La felleza es ajena y desinteresada. Es, por tanto, también diferente a lo kitsch. Quienes producen o quienes califican una entidad con esta palabra tienen una pretensión de universalidad de su juicio estético. Los autores de cosas que luego otros calificarán de kitsch hacen algo que ellos consideran realmente bello y por eso lo elaboran. Por el contrario, quienes lo categorizan después como kitsch argumentaran por qué lo es. Hay en uno y otro caso la aspiración a que los otros compartan su convicción.
Lo kitsch implica pues una disposición para generar un efecto estético mediante la exhibición pública y exagerada de una pretendida belleza o fealdad, según sea el proponente. Hay en el primer caso la intención de mostrar algo bonito. En el segundo, existe una intencionalidad burlona y denostativa de la fealdad ajena aunque puede implicar al mismo tiempo una mirada indulgente.
Así, la señora ricachona puede en un día de fiesta sustituir el mantel Richelieu por un trozo de plástico florido de los que se utilizan en las fondas y decorar la mesa con una lata de chiles jalapeños media oxidada de la que surge una tiesa flor de plástico. La dama en cuestión tiene la intención deliberada de utilizar lo que para ella es realmente feo como parte de un pasatiempo clasista. Es una broma, una ocurrencia. Se trata de un artificio para darle a su fiesta un toque de simpatía y originalidad.
Pero no es un fenómeno de felleza porque a ella no se le reveló en el mantel la belleza. Para ella siguen siendo feos aunque los pueda disponer con cierta armonía y gracia (que para eso compra revistas de decoración). Cuando termine la función la señora tirará a la basura los adornos, los guardará para la próxima fiesta “temática” o los donará a una casa hogar.
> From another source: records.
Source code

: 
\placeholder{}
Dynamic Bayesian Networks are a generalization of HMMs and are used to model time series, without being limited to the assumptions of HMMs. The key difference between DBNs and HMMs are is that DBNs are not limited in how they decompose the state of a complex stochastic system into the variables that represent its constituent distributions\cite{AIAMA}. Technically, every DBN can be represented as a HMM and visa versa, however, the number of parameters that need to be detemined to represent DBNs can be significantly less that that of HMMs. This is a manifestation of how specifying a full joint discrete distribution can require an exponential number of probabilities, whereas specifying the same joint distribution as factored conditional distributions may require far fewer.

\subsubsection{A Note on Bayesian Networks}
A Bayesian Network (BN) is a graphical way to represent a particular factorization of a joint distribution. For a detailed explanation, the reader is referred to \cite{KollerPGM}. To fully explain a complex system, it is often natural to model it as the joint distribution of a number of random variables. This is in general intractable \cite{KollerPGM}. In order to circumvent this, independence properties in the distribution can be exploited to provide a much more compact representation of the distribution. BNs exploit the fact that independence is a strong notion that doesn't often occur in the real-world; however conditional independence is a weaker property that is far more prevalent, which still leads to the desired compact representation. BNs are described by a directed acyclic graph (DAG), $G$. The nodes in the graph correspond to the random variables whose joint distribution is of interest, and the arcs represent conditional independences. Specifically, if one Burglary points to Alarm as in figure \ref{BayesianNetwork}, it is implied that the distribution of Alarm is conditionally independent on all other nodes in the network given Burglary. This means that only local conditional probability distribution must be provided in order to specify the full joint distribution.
En cambio la felleza nos liga indefectiblemente a la cosa, no podemos deshacernos de ella, pero tampoco podemos exhibirla porque hacerlo va en contra de los propios gustos e intereses estéticos y utilizarla como broma sería una autoburla.
El ocultamiento
Quien experimenta la felleza no la exhibe, antes bien la oculta pues es consciente de que hacerlo atenta contra su reputación estética. Le resulta incómodo y vergonzoso asumir públicamente eso que se encuentra en la antípoda de sus gustos, pero que al mismo tiempo tanto le embelesa.
Este ocultamiento del gozo estético que nos produce una felleza amplifica aún más su efecto pues el no poder expresar públicamente esa preferencia y el vernos obligados a mantenerlo en secreto, o al menos en la discreción, aviva esa atadura.
Por eso los objetos de la belleza no se almacenan sino que se guardan y se resguardan. Se ocultan como tesoros secretos disimulados entre otros tantos objetos inofensivos e insignificantes. Se encuentran camuflados en sitios comunes de tal manera que si alguien los encuentra no les dará importancia como la adquiriría si la mirada indiscreta lo descubriera en la caja de los recuerdos.
Personal e intransferible
La felleza no es una propiedad de la cosa en sí. Si lo fuese no se produciría esa revelación fundamental que la define. Cualquiera podría apreciar las cualidades estéticas de algo y entonces no sería felleza sino belleza. Esto significa que la felleza implica la participación activa del sujeto que la experimenta. Inconscientemente vierte sobre el objeto algunos sus propios referentes, estructuras, historias y condicionantes psicológicos que en el choque con la cosa producen la revelación.
Por esta razón, aunque cualquier persona puede experimentar la felleza, ocurre con más facilidad en gente que ha podido desarrollar un gusto estético más complejo que lo coloca en posibilidad de que una vez frente a la fealdad le sean reveladas ciertas cualidades estéticas que difícilmente pueden encontrar una mirada con horizontes más estrechos.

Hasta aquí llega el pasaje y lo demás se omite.